===== Records shown =====

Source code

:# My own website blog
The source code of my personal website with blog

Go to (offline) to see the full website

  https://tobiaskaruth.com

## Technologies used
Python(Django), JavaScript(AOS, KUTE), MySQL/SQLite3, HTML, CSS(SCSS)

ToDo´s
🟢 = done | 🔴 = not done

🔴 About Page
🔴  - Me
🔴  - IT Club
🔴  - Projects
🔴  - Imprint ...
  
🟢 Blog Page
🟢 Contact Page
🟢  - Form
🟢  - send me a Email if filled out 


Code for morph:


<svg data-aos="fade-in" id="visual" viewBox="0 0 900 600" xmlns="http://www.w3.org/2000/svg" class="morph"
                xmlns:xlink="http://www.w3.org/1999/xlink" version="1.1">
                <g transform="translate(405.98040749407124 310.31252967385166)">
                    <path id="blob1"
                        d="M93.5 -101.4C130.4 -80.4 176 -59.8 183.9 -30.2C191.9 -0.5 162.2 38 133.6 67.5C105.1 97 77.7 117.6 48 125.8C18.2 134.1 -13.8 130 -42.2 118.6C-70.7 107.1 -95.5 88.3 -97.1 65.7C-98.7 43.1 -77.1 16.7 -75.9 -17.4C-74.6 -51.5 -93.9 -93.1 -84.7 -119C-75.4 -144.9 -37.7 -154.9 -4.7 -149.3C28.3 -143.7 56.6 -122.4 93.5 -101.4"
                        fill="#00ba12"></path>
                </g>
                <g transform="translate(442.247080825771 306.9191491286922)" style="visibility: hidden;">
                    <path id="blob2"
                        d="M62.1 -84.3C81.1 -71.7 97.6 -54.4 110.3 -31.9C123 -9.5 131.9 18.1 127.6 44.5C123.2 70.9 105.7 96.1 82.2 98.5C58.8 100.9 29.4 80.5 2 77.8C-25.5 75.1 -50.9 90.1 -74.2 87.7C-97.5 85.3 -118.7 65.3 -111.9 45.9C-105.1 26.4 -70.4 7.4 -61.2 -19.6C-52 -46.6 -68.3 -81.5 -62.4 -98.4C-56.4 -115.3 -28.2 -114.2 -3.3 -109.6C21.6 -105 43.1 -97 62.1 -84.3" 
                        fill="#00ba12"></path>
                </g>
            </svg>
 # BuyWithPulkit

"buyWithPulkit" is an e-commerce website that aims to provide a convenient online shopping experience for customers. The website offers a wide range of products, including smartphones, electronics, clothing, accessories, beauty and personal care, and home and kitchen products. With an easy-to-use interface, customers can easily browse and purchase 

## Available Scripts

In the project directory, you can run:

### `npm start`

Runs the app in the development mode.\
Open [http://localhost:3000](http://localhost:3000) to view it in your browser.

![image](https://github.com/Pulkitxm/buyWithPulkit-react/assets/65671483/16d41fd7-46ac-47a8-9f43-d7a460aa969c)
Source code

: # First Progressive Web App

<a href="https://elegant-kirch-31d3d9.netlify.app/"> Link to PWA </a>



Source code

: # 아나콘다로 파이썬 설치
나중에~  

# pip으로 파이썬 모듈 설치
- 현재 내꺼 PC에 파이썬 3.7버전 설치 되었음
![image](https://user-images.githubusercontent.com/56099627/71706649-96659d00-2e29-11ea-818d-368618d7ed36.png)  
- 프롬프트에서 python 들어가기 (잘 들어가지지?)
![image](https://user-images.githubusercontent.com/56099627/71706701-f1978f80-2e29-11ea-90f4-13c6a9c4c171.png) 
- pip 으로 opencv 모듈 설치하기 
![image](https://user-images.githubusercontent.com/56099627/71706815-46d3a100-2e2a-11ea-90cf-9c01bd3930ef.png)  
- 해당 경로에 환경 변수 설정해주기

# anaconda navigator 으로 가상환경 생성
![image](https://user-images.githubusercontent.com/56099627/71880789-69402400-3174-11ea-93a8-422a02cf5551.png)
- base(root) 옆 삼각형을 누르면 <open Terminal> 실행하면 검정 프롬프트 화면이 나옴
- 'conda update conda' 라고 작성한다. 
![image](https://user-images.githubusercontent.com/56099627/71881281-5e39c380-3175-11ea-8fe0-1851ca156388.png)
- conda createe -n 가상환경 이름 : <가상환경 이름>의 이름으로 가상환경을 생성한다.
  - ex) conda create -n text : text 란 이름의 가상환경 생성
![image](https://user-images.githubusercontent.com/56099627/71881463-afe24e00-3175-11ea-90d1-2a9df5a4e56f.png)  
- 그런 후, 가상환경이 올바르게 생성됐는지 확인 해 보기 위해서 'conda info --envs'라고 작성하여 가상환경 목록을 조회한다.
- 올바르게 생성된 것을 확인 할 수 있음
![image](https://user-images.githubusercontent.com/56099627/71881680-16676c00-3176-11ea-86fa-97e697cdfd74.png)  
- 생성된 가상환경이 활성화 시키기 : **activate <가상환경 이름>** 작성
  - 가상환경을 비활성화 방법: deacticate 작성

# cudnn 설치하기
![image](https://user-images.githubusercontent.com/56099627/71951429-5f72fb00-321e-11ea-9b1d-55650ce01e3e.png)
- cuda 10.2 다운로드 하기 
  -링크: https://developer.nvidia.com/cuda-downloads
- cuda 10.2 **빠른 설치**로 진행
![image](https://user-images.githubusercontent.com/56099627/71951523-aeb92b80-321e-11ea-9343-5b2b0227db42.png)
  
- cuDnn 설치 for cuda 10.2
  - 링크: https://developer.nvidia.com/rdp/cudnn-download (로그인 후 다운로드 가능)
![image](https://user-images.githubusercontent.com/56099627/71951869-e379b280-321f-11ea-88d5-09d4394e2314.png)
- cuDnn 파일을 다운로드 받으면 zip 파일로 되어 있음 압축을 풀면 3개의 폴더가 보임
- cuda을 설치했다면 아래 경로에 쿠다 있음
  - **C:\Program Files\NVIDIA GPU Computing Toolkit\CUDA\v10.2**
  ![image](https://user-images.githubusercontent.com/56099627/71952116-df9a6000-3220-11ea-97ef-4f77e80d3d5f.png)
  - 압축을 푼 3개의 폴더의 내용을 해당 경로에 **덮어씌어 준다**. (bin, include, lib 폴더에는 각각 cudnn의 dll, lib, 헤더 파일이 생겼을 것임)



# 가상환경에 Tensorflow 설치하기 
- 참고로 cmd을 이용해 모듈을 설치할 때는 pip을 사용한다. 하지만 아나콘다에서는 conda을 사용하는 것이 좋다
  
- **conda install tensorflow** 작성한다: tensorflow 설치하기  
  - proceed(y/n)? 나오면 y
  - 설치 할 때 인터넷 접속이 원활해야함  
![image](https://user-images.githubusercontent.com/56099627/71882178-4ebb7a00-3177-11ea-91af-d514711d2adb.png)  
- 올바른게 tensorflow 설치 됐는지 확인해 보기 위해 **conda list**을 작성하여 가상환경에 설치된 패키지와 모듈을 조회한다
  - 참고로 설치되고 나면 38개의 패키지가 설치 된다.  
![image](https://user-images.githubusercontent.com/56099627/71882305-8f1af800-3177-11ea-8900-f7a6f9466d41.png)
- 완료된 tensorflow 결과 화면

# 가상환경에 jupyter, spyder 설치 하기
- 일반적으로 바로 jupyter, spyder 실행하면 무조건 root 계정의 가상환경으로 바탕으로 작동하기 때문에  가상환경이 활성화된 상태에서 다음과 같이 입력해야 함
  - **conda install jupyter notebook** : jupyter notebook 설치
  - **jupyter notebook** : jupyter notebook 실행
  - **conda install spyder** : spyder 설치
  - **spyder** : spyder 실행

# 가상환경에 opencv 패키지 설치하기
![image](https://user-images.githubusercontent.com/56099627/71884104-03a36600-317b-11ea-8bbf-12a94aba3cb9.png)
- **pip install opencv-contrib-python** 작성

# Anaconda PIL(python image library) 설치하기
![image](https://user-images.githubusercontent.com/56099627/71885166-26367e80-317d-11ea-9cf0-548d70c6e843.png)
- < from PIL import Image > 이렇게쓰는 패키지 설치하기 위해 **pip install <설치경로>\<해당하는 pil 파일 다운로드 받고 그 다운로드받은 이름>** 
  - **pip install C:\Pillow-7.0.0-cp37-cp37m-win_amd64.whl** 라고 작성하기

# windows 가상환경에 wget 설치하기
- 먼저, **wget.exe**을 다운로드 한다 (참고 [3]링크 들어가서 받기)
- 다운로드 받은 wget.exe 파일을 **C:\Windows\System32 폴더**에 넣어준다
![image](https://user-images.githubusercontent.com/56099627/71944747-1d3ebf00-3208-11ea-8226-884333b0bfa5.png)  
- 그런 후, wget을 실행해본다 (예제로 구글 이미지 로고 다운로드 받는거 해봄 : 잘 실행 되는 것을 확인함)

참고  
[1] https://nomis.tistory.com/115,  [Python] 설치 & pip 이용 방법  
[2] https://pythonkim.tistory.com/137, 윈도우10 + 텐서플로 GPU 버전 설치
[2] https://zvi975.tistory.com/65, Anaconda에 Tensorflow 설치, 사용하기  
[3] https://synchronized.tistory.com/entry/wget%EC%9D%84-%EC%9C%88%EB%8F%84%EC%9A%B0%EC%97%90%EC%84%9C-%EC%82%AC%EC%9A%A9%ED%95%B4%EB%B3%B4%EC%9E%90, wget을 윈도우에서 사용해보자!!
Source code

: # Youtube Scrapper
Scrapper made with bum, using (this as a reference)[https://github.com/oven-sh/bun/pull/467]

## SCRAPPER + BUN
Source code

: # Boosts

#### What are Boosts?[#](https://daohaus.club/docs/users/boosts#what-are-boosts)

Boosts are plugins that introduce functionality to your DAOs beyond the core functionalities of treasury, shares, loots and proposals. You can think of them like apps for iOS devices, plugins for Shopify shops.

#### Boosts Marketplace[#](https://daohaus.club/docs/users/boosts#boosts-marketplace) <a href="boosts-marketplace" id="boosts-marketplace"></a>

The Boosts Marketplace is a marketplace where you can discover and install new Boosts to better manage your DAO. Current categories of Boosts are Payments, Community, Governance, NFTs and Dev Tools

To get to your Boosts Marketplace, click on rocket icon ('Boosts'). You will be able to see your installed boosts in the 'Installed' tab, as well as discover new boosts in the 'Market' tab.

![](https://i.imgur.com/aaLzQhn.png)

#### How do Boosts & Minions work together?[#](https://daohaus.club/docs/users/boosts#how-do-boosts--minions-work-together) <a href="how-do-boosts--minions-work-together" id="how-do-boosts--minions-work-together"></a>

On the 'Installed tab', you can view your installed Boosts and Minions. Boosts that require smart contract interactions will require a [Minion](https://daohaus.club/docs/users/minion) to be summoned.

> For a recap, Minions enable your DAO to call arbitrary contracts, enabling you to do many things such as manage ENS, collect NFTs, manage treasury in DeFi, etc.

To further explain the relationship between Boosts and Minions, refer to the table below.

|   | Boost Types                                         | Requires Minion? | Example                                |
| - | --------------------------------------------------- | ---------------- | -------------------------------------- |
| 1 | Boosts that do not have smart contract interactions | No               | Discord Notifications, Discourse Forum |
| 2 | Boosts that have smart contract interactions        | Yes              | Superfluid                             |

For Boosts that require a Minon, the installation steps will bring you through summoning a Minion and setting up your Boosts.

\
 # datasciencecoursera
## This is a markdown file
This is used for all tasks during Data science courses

=====

Stop after the line containing "# BuyWithPulkit": print exactly the lines from the start of the entries above up to it, that line included.

Source code

:# My own website blog
The source code of my personal website with blog

Go to (offline) to see the full website

  https://tobiaskaruth.com

## Technologies used
Python(Django), JavaScript(AOS, KUTE), MySQL/SQLite3, HTML, CSS(SCSS)

ToDo´s
🟢 = done | 🔴 = not done

🔴 About Page
🔴  - Me
🔴  - IT Club
🔴  - Projects
🔴  - Imprint ...
  
🟢 Blog Page
🟢 Contact Page
🟢  - Form
🟢  - send me a Email if filled out 


Code for morph:


<svg data-aos="fade-in" id="visual" viewBox="0 0 900 600" xmlns="http://www.w3.org/2000/svg" class="morph"
                xmlns:xlink="http://www.w3.org/1999/xlink" version="1.1">
                <g transform="translate(405.98040749407124 310.31252967385166)">
                    <path id="blob1"
                        d="M93.5 -101.4C130.4 -80.4 176 -59.8 183.9 -30.2C191.9 -0.5 162.2 38 133.6 67.5C105.1 97 77.7 117.6 48 125.8C18.2 134.1 -13.8 130 -42.2 118.6C-70.7 107.1 -95.5 88.3 -97.1 65.7C-98.7 43.1 -77.1 16.7 -75.9 -17.4C-74.6 -51.5 -93.9 -93.1 -84.7 -119C-75.4 -144.9 -37.7 -154.9 -4.7 -149.3C28.3 -143.7 56.6 -122.4 93.5 -101.4"
                        fill="#00ba12"></path>
                </g>
                <g transform="translate(442.247080825771 306.9191491286922)" style="visibility: hidden;">
                    <path id="blob2"
                        d="M62.1 -84.3C81.1 -71.7 97.6 -54.4 110.3 -31.9C123 -9.5 131.9 18.1 127.6 44.5C123.2 70.9 105.7 96.1 82.2 98.5C58.8 100.9 29.4 80.5 2 77.8C-25.5 75.1 -50.9 90.1 -74.2 87.7C-97.5 85.3 -118.7 65.3 -111.9 45.9C-105.1 26.4 -70.4 7.4 -61.2 -19.6C-52 -46.6 -68.3 -81.5 -62.4 -98.4C-56.4 -115.3 -28.2 -114.2 -3.3 -109.6C21.6 -105 43.1 -97 62.1 -84.3" 
                        fill="#00ba12"></path>
                </g>
            </svg>
 # BuyWithPulkit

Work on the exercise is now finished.